Civic Life’s Cannabis Program Supervisor, Dasheeda Dawson, was interviewed by the Washington Post’s The Lily on July 3, about Richardson’s disqualification. Dawson said that Richardson’s use of cannabis did not break any state law as cannabis use is legal in Oregon. She also pointed out how laws and regulations that influence policies such as the World Anti-Doping Agency’s are hypocritical because the U.S. government has taken out a patent on the medicinal use of cannabis.

“This ban is a direct result of a lack of cannabis competency and true understanding about the science of the plant, " Dawson told Civic Life. "Not only did Sha'Carri choose an effective medicine to deal with the unexpected grief of losing her mother, she also chose an effective medicine for the joint and muscle recovery necessary for an Olympic caliber athlete. As an Oregon cannabis regulator, I'm outraged by the injustice of an adult being punished for consumption in a legal state.”

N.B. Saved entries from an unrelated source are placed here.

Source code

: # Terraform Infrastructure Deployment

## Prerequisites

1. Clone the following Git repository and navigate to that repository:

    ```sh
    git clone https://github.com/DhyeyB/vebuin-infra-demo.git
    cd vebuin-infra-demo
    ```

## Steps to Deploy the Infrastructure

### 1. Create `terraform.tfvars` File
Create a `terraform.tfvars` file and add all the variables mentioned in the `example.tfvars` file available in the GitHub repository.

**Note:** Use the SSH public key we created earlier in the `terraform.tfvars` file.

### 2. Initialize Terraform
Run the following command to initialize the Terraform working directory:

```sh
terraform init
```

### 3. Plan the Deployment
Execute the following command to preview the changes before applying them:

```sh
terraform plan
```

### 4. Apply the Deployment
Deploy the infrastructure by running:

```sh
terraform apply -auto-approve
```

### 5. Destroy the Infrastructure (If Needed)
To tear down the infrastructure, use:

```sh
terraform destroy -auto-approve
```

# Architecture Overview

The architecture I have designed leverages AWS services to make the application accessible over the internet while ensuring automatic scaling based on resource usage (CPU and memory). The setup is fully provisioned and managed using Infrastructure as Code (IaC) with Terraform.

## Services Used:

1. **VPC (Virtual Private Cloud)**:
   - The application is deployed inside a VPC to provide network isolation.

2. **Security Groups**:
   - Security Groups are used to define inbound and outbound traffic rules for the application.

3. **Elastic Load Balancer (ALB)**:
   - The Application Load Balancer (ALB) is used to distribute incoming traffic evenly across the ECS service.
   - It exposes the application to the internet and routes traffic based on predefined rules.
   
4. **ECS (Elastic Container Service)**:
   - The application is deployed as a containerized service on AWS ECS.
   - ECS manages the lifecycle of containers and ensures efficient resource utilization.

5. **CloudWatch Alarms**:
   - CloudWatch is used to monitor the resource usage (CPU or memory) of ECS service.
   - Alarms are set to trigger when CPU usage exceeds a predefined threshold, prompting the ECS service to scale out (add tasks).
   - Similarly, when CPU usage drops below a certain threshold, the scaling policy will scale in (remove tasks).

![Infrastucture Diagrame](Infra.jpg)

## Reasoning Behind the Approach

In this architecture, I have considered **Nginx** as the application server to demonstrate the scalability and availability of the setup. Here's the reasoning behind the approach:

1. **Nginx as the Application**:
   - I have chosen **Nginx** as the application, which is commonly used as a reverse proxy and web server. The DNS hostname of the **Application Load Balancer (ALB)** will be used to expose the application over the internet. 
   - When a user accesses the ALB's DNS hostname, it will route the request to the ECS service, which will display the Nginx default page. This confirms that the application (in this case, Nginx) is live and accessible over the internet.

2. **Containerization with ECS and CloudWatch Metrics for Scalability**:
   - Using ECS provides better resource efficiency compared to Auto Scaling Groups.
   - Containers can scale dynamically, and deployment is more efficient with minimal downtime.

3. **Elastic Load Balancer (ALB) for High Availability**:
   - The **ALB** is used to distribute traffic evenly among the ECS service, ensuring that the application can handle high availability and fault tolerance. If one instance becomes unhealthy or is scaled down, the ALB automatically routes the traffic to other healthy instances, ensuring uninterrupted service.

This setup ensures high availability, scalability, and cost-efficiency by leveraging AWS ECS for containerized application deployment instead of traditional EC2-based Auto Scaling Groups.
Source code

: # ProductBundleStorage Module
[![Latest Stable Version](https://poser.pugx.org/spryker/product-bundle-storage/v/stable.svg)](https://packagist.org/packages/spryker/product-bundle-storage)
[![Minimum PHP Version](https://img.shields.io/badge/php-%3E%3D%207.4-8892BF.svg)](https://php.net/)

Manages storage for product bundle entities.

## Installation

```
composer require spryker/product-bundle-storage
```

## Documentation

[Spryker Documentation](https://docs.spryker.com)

We all experience different kinds of crisis. When you’re in midst of one, healing requires a long and private journey that requires tremendous care, and lots of empathy. In fact, so many people have felt vulnerable during the pandemic, that the term “languishing” has gained collective understanding and acceptance.

“We must normalize conversations about mental health and do the necessary educating to destigmatize mental health,” said Civic Life Mental Health Program Specialist Tyesha McCool Riley. “Our society historically looks at mental health as a form of weakness or a character flaw that we are embarrassed to talk about. Instead, our society, communities and workplaces need to prioritize mental health by creating safe spaces for healing, acceptance, empathy and dialogue—where true strength and resilience reside.”

We need to realize that maybe we’re not OK and need some help as we reemerge. We encourage you to seek help if you need it; visit this list of mental health and community care resources, or read up on this list of cultural specific resources. Be well, and #FreeBritney.